Following a vote on a tentative contract agreement between Boston University workers and the university administration, the local chapter of the 32BJ Service Employees International Union ratified a new four-year contract Tuesday that will guarantee wage increases and affordable health care.
The contract includes a 10 percent pay raise over four years and maintained health care benefits that will cover more than 700 custodians, mailroom operators groundskeepers and skilled trades workers who maintain and repair more than 300 buildings on campus, according to a Tuesday press release.
“This agreement honors the valuable contributions of the hardworking men and women who make BU strong,” said Roxana Rivera, district director of 32BJ SEIU in the release. “With this contract we are moving forward together to make BU even stronger.”
Timothy Hall, a lead custodian and member of the union bargaining committee, said he is proud of the solidarity and efforts the workers have made.
“I was that thrilled at what we could do and [how] we stood together,” he said. “We’ve always had a good and unique relationship with the operations people. We’re trying to develop that with [BU] President [Robert] Brown’s administration.”
It is important for all members of the BU community to advocate for each other’s needs, Hall said.
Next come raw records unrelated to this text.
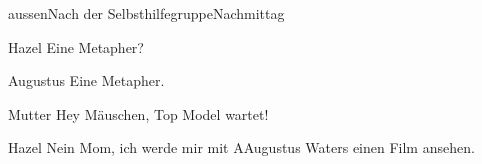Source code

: \documentclass[12pt]{article}
\begin{document}
\begin{scene}[cut to]{aussen}{Nach der Selbsthilfegruppe}{Nachmittag}
        \begin{dialog}[argwöhnisch]{Hazel}
            Eine Metapher?
        \end{dialog}

        \begin{dialog}{Augustus}
            Eine Metapher.
        \end{dialog}


        \begin{dialog}{Mutter}
            Hey Mäuschen, Top Model wartet!
        \end{dialog}

        \begin{dialog}{Hazel}
            Nein Mom, ich werde mir mit A\gls{Augustus} Waters einen Film ansehen.
        \end{dialog}
    \end{scene}
\end{document}
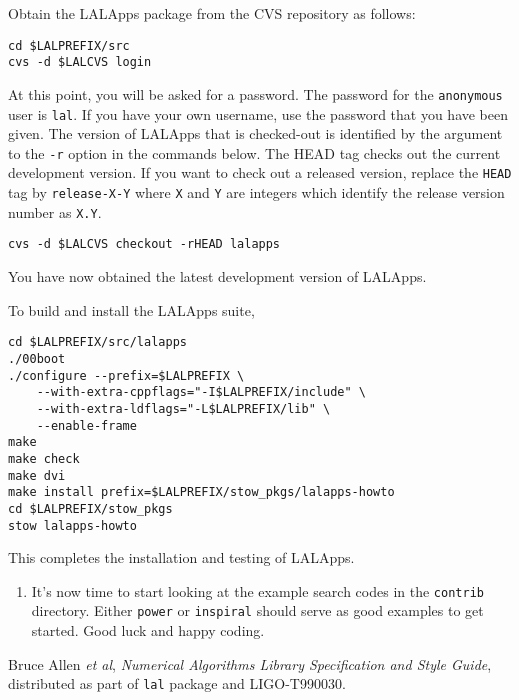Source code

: Obtain the LALApps package from the CVS repository as follows:  
\begin{verbatim}
cd $LALPREFIX/src
cvs -d $LALCVS login
\end{verbatim}
At this point,  you will be asked for a password.  The password for the
\verb+anonymous+ user is \verb+lal+. If you have your own username, use the
password that you have been given.
The version of LALApps that is checked-out is identified by the argument
to the \texttt{-r} option in the commands below.   The HEAD tag checks out the
current development version.  If you want to check out a released
version, replace the \verb+HEAD+ tag by \verb+release-X-Y+ where
\verb+X+ and \verb+Y+ are integers which identify the release version
number as \verb+X.Y+.
\begin{verbatim}
cvs -d $LALCVS checkout -rHEAD lalapps
\end{verbatim}
You have now obtained the latest development version of LALApps.

To build and install the LALApps suite, 
\begin{verbatim}
cd $LALPREFIX/src/lalapps
./00boot
./configure --prefix=$LALPREFIX \
    --with-extra-cppflags="-I$LALPREFIX/include" \
    --with-extra-ldflags="-L$LALPREFIX/lib" \
    --enable-frame
make
make check
make dvi
make install prefix=$LALPREFIX/stow_pkgs/lalapps-howto
cd $LALPREFIX/stow_pkgs
stow lalapps-howto
\end{verbatim}
This completes the installation and testing of LALApps.  

\begin{enumerate}

\item It's now time to start looking at the example search codes in the
\verb+contrib+ directory.  Either \verb+power+ or \verb+inspiral+ should serve
as good examples to get started.   Good luck and happy coding.

\end{enumerate}

\pagebreak
\begin{thebibliography}{99}
 Bruce Allen \textit{et al}, \emph{Numerical Algorithms
Library Specification and Style Guide}, distributed as part of \verb+lal+ 
package and LIGO-T990030.
\end{thebibliography}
“We’re the people who are there 24 hours a day if you need us,” he said. “It’s a very personal relationship we have with the students and have had with the administration, and that’s what we want to go forward. We have to fight just to let them know that we need that. We need those assurances that if we take care of you guys. They [BU] have to take care of us.”
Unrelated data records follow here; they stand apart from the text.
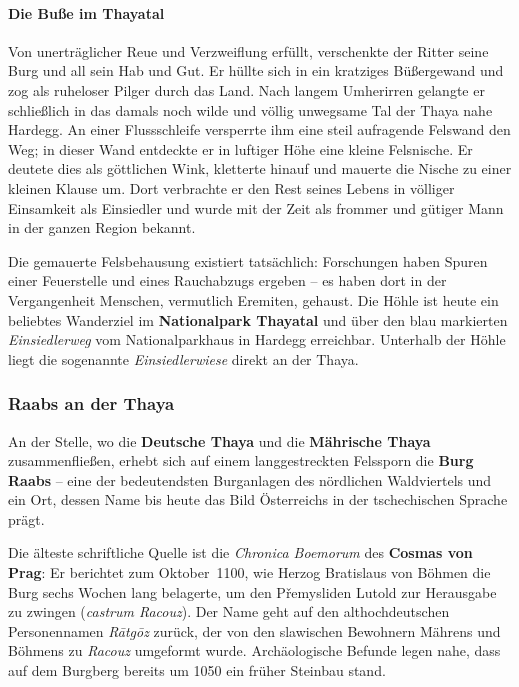 \paragraph*{Die Buße im Thayatal}

Von unerträglicher Reue und Verzweiflung erfüllt, verschenkte der Ritter seine Burg und all sein Hab und Gut. Er hüllte sich in ein kratziges Büßergewand und zog als ruheloser Pilger durch das Land. Nach langem Umherirren gelangte er schließlich in das damals noch wilde und völlig unwegsame Tal der Thaya nahe Hardegg. An einer Flussschleife versperrte ihm eine steil aufragende Felswand den Weg; in dieser Wand entdeckte er in luftiger Höhe eine kleine Felsnische. Er deutete dies als göttlichen Wink, kletterte hinauf und mauerte die Nische zu einer kleinen Klause um. Dort verbrachte er den Rest seines Lebens in völliger Einsamkeit als Einsiedler und wurde mit der Zeit als frommer und gütiger Mann in der ganzen Region bekannt.

Die gemauerte Felsbehausung existiert tatsächlich: Forschungen haben Spuren einer Feuerstelle und eines Rauchabzugs ergeben -- es haben dort in der Vergangenheit Menschen, vermutlich Eremiten, gehaust. Die Höhle ist heute ein beliebtes Wanderziel im \textbf{Nationalpark Thayatal} und über den blau markierten \textit{Einsiedlerweg} vom Nationalparkhaus in Hardegg erreichbar. Unterhalb der Höhle liegt die sogenannte \textit{Einsiedlerwiese} direkt an der Thaya. \cite{kacetl_thayatal}

\subsubsection{Raabs an der Thaya}\label{raabs}

An der Stelle, wo die \textbf{Deutsche Thaya} und die \textbf{Mährische Thaya} zusammenfließen, erhebt sich auf einem langgestreckten Felssporn die \textbf{Burg Raabs} -- eine der bedeutendsten Burganlagen des nördlichen Waldviertels und ein Ort, dessen Name bis heute das Bild Österreichs in der tschechischen Sprache prägt.

Die älteste schriftliche Quelle ist die \textit{Chronica Boemorum} des \textbf{Cosmas von Prag}: Er berichtet zum Oktober~1100, wie Herzog Bratislaus von Böhmen die Burg sechs Wochen lang belagerte, um den Přemysliden Lutold zur Herausgabe zu zwingen (\textit{castrum Racouz}). Der Name geht auf den althochdeutschen Personennamen \textit{Rātgōz} zurück, der von den slawischen Bewohnern Mährens und Böhmens zu \textit{Racouz} umgeformt wurde. Archäologische Befunde legen nahe, dass auf dem Burgberg bereits um 1050 ein früher Steinbau stand. \cite{hopf_raabs,noe_burgen_online_raabs,wiki_raabs}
Workers and the administration reached a tentative agreement Thursday, the day before their contracts were set to expire on Friday, The Daily Free Press reported Monday.
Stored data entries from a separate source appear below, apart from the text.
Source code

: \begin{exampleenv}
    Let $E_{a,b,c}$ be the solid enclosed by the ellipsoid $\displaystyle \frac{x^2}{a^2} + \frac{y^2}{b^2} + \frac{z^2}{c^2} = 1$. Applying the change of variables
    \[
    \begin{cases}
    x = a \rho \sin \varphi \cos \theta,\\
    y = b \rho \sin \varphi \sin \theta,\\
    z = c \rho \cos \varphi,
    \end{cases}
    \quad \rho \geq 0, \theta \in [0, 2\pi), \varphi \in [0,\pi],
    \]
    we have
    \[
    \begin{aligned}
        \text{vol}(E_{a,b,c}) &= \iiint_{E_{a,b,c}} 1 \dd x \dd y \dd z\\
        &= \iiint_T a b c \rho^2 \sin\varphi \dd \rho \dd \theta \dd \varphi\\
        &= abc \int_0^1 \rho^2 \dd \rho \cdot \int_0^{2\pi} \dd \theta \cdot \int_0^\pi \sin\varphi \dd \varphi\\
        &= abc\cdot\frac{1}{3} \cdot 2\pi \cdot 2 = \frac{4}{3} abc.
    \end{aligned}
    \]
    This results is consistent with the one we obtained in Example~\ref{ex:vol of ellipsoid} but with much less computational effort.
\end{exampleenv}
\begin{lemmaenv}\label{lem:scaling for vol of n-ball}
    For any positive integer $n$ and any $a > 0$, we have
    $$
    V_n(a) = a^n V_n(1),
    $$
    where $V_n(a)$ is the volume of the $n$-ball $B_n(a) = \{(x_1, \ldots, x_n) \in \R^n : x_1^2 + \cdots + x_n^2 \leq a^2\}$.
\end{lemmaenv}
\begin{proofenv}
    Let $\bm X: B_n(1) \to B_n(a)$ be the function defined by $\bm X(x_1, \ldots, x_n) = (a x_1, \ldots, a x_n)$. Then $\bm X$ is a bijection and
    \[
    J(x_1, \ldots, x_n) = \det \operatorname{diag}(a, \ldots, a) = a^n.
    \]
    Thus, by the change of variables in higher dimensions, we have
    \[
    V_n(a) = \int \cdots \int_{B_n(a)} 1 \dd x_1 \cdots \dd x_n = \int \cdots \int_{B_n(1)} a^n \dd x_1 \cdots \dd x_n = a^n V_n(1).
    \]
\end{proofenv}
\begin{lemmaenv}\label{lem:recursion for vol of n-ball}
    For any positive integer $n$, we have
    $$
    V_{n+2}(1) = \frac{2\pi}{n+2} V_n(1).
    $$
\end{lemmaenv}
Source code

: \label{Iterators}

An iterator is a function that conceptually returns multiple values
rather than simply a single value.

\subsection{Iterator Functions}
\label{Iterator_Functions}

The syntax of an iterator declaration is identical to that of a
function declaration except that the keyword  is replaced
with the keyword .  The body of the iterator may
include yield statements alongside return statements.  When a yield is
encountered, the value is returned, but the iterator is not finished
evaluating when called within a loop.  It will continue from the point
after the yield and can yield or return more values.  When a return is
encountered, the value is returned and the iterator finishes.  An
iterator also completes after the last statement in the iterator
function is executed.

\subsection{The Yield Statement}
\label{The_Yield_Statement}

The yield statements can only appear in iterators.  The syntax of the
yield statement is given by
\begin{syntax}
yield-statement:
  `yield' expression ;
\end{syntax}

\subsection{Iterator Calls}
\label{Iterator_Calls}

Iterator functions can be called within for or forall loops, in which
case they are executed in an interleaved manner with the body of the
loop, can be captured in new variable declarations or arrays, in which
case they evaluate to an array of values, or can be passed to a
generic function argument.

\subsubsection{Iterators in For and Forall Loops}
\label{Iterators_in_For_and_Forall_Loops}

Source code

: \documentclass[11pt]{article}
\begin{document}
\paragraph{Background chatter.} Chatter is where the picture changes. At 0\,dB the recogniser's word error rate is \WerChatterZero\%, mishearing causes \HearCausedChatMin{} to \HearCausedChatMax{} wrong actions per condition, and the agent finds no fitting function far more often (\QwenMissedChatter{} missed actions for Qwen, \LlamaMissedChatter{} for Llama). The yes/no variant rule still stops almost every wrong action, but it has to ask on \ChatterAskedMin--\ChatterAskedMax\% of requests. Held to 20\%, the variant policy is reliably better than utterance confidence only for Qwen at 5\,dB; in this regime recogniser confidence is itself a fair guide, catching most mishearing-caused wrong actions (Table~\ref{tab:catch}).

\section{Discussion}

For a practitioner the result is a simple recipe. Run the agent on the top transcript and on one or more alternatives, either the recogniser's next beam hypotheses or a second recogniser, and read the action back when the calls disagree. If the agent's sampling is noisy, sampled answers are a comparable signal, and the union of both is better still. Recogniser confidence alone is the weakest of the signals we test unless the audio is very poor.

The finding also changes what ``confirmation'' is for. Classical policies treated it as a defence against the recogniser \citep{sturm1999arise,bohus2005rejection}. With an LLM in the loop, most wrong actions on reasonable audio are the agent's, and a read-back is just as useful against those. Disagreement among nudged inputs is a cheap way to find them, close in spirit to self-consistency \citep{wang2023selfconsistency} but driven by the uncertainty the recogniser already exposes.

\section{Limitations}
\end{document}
Prior to the settlement, BU workers voted to authorize a strike if an agreement was not met. Over 90 percent voted in favor of using strike as a tool to bargain if needed, The Daily Free Press reported Oct. 29.
In October, BU workers marched twice down Commonwealth Avenue to gather at Brown’s office to demand stronger, fairer contracts and express their frustrations.
Moving forward, Hall said he hopes workers and the university will move forward to make the BU a better place.
“BU is a great school and I look at the tours every day of how many students want to get here and don’t get into Boston University,” he said. “The administration is putting it together that it’s not just about attracting people and making money. It’s about the family atmosphere we have. We made progress and I am very optimistic about relations in the future.”